The same happens when you investigate the correlation between living near overhead power lines and 800 different conditions. Even if there is nothing to worry about, a handful out of that set of 800 conditions might produce an elevated frequency. (This phenomenon is sometimes called the Texas Sharpshooter Fallacy, referring to someone who first fires at random at an old barn, and then draws the target around the bullet hole.)
So there was nothing going on in Sweden. But several groups, with good (or not so good) intentions maintained something fishy was going on, finding a fertile breeding ground among people who already believed there was something sinister about these power lines.
A thin line between belief and confirmation bias
Confirmation bias is indeed often the culprit in situations like this: we look for information that supports what we believe, rather than for facts that might falsify it. Worse still, when we are confronted with information that should make us question our beliefs, we double down. This is why beliefs like the one that Barack Obama was not born in the USA and is a Muslim, or that EU membership is costing the UK £350M per week have proved impossible to eradicate. In 2005 and 2006, Brendan Nyhan and Jason Reifler studied the tendency of people to reject arguments and evidence that contradicts their beliefs. In several cases, they found that corrections actually reinforced the misperceptions people held, especially among those who were the most committed.
This is known as the backfire effect. A 2016 study by neuroscientists Jonas Kaplan, Sarah Gimbel and Sam Harris, placed subjects in an MRI scanner and confronted them with arguments that challenged their strongly held beliefs, political and others. They found that the brain activity they observed was “signaling threats to deeply held beliefs in the same way they might signal threats to physical safety.” As Gimbel and Kaplan explain in an episode of the You Are Not So Smart podcast, the more a subject resisted changing their mind, the stronger the activity was in two areas: the amygdala and the insular cortex. “We find that the response in the brain is very similar to what would happen if you were walking in the forest and came across a bear.”
Of course we cannot switch off this response to threats: it is in our interest to engage protective mechanisms when we are under physical threat by a bear, a mugger or an out of control trolley.

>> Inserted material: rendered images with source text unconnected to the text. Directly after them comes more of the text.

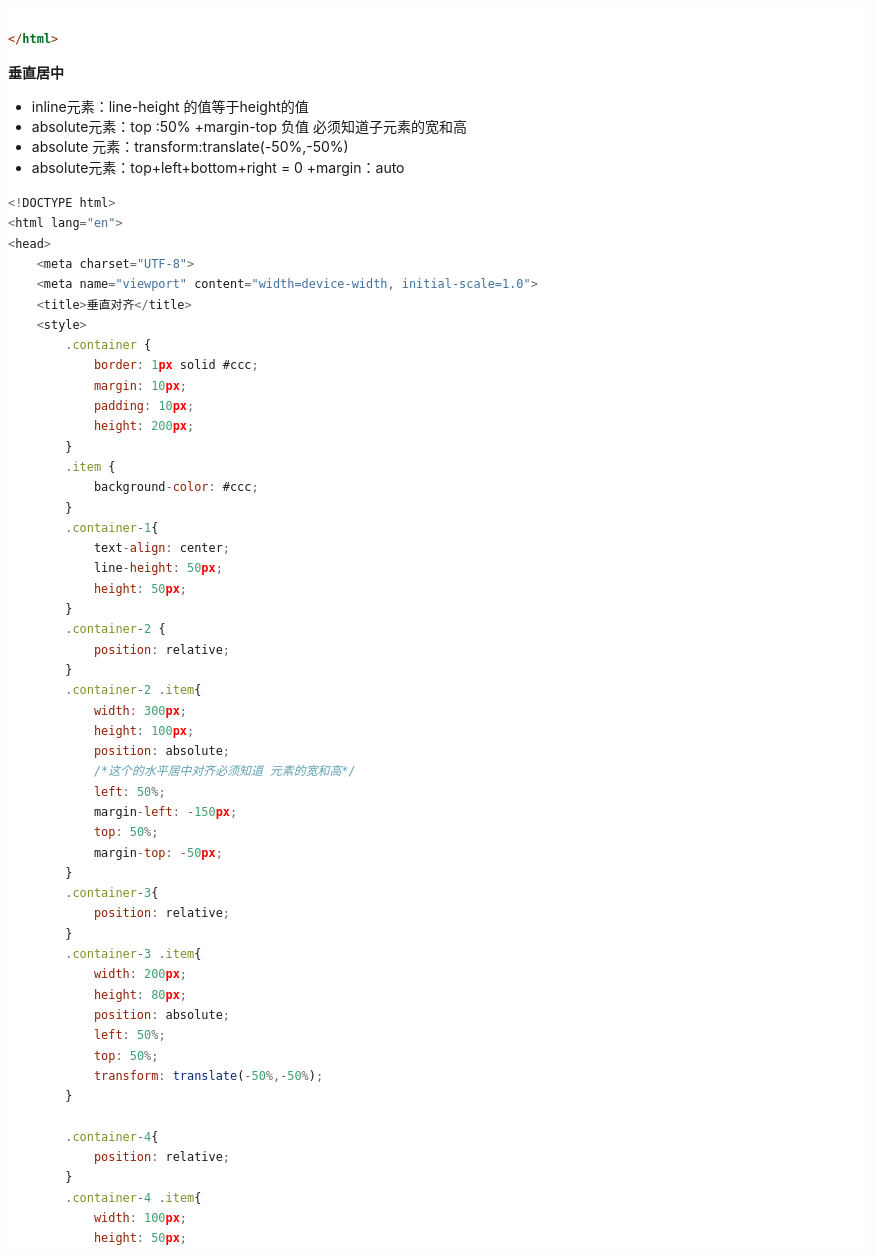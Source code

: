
 ```html

</html>
```

**垂直居中**

- inline元素：line-height 的值等于height的值
- absolute元素：top :50% +margin-top 负值   必须知道子元素的宽和高
- absolute 元素：transform:translate(-50%,-50%)
- absolute元素：top+left+bottom+right = 0 +margin：auto

```js
<!DOCTYPE html>
<html lang="en">
<head>
    <meta charset="UTF-8">
    <meta name="viewport" content="width=device-width, initial-scale=1.0">
    <title>垂直对齐</title>
    <style>
        .container {
            border: 1px solid #ccc;
            margin: 10px;
            padding: 10px;
            height: 200px;
        }
        .item {
            background-color: #ccc;
        }
        .container-1{
            text-align: center;
            line-height: 50px;
            height: 50px;
        }
        .container-2 {
            position: relative;
        }
        .container-2 .item{
            width: 300px;
            height: 100px;
            position: absolute;
            /*这个的水平居中对齐必须知道 元素的宽和高*/
            left: 50%;
            margin-left: -150px;
            top: 50%;
            margin-top: -50px;
        }
        .container-3{
            position: relative;
        }
        .container-3 .item{
            width: 200px;
            height: 80px;
            position: absolute;
            left: 50%;
            top: 50%;
            transform: translate(-50%,-50%);
        }

        .container-4{
            position: relative;
        }
        .container-4 .item{
            width: 100px;
            height: 50px;
```
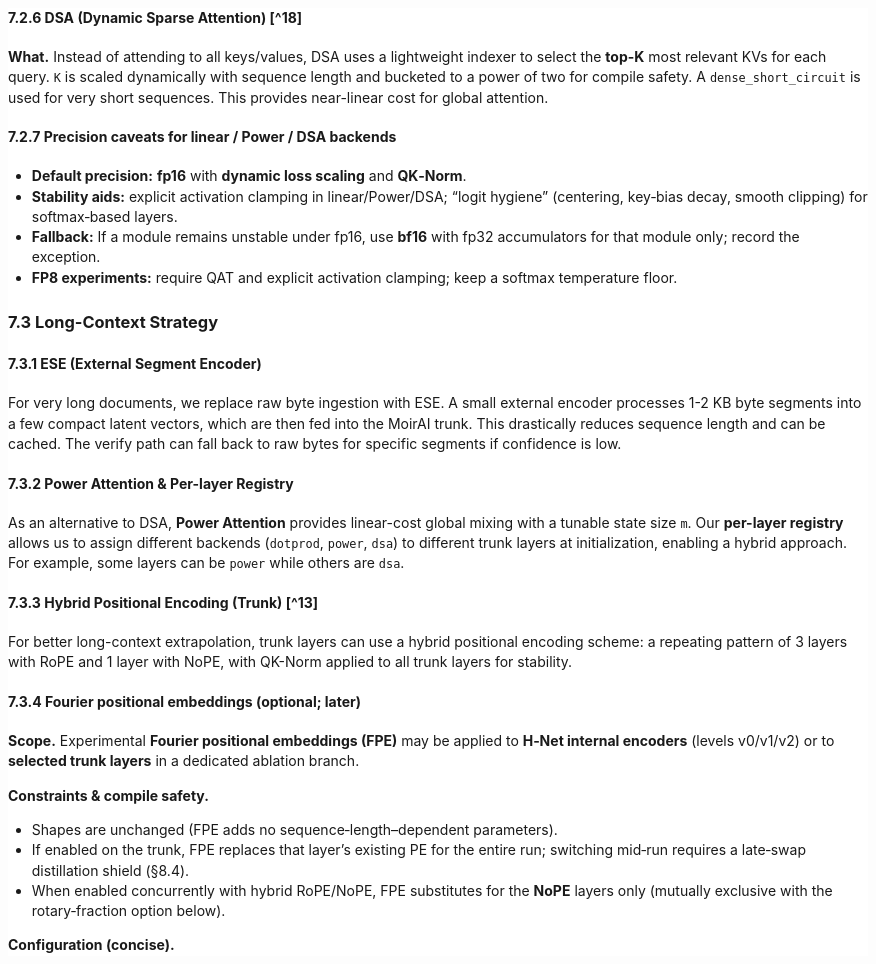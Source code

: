 
#### 7.2.6 DSA (Dynamic Sparse Attention) [^18]

**What.** Instead of attending to all keys/values, DSA uses a lightweight indexer to select the **top-K** most relevant KVs for each query. `K` is scaled dynamically with sequence length and bucketed to a power of two for compile safety. A `dense_short_circuit` is used for very short sequences. This provides near-linear cost for global attention.

#### 7.2.7 Precision caveats for linear / Power / DSA backends

* **Default precision:** **fp16** with **dynamic loss scaling** and **QK‑Norm**.
* **Stability aids:** explicit activation clamping in linear/Power/DSA; “logit hygiene” (centering, key‑bias decay, smooth clipping) for softmax‑based layers.
* **Fallback:** If a module remains unstable under fp16, use **bf16** with fp32 accumulators for that module only; record the exception.
* **FP8 experiments:** require QAT and explicit activation clamping; keep a softmax temperature floor.

### 7.3 Long-Context Strategy

#### 7.3.1 ESE (External Segment Encoder)

For very long documents, we replace raw byte ingestion with ESE. A small external encoder processes 1-2 KB byte segments into a few compact latent vectors, which are then fed into the MoirAI trunk. This drastically reduces sequence length and can be cached. The verify path can fall back to raw bytes for specific segments if confidence is low.

#### 7.3.2 Power Attention & Per-layer Registry

As an alternative to DSA, **Power Attention** provides linear-cost global mixing with a tunable state size `m`. Our **per-layer registry** allows us to assign different backends (`dotprod`, `power`, `dsa`) to different trunk layers at initialization, enabling a hybrid approach. For example, some layers can be `power` while others are `dsa`.

#### 7.3.3 Hybrid Positional Encoding (Trunk) [^13]

For better long-context extrapolation, trunk layers can use a hybrid positional encoding scheme: a repeating pattern of 3 layers with RoPE and 1 layer with NoPE, with QK-Norm applied to all trunk layers for stability.

#### 7.3.4 Fourier positional embeddings (optional; later)

**Scope.** Experimental **Fourier positional embeddings (FPE)** may be applied to **H‑Net internal encoders** (levels v0/v1/v2) or to **selected trunk layers** in a dedicated ablation branch.

**Constraints & compile safety.**

* Shapes are unchanged (FPE adds no sequence‑length–dependent parameters).
* If enabled on the trunk, FPE replaces that layer’s existing PE for the entire run; switching mid‑run requires a late‑swap distillation shield (§8.4).
* When enabled concurrently with hybrid RoPE/NoPE, FPE substitutes for the **NoPE** layers only (mutually exclusive with the rotary‑fraction option below).

**Configuration (concise).**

But we do have a choice in how deeply we hold a belief.
It is the strength of the attachment to a belief that makes us hold on to it, even in the face of unquestionable evidence to the contrary. If our belief is strong enough, we resist changing our mind as much as we would resist having an arm eaten by a wild animal.
Scientists ideally approach a subject from a neutral viewpoint, without emotional pay-off for either the confirmation or the falsification of a hypothesis. The true utility of research is to discover the truth, not to be right. But we ordinary people also sometimes have to choose between getting wiser, and hanging on to an existing belief. If we really want to pursue wisdom, then we must leave behind the idea that giving up a belief comes at an emotional cost. We have to accept that it is a good thing to lose one’s beliefs.
For belief in itself has no value. Only belief that is not being contradicted by facts can be valuable.
What with the question whether Keynes really spoke the words at the beginning of this article? Dyed-in-the-wool Keynesians might like to believe so, because the quote fits well with his character. But anyone doing so really ought to be prepared to give up that belief. Even if, one day, someone came with unequivocal proof that it was actually said by his rival, that other great 20th century economist, Friedrich von Hayek.